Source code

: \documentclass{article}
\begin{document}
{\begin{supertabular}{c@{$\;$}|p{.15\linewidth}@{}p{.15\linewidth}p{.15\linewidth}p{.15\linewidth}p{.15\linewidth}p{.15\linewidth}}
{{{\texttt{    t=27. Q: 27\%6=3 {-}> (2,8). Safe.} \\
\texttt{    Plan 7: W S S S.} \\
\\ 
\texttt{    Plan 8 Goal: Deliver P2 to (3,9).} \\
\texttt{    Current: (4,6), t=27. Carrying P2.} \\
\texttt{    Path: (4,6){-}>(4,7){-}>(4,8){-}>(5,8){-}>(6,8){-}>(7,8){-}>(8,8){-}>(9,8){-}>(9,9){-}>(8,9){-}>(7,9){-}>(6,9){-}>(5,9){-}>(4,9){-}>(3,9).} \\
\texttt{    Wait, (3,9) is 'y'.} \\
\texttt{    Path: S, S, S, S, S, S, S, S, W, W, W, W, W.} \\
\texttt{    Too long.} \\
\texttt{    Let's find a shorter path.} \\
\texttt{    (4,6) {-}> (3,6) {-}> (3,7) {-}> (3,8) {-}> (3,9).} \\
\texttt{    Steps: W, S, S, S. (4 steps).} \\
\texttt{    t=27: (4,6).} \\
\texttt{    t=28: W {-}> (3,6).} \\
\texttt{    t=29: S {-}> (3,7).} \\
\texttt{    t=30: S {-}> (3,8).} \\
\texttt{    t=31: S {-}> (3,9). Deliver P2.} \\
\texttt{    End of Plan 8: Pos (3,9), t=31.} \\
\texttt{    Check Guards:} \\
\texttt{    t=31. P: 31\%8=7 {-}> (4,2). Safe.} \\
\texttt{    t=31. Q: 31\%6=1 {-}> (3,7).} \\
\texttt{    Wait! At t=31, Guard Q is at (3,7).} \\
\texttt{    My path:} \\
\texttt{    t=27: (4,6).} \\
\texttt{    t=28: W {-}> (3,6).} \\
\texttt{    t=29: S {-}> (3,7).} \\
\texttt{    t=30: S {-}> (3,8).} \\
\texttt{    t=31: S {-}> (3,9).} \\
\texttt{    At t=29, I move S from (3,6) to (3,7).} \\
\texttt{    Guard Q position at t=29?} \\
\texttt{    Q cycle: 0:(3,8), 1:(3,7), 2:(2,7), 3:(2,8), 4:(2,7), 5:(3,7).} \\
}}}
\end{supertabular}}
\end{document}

------

Work instructions — Select all lines with the word "supertabular" from the entries above.

Written response —
{\begin{supertabular}{c@{$\;$}|p{.15\linewidth}@{}p{.15\linewidth}p{.15\linewidth}p{.15\linewidth}p{.15\linewidth}p{.15\linewidth}}
\end{supertabular}}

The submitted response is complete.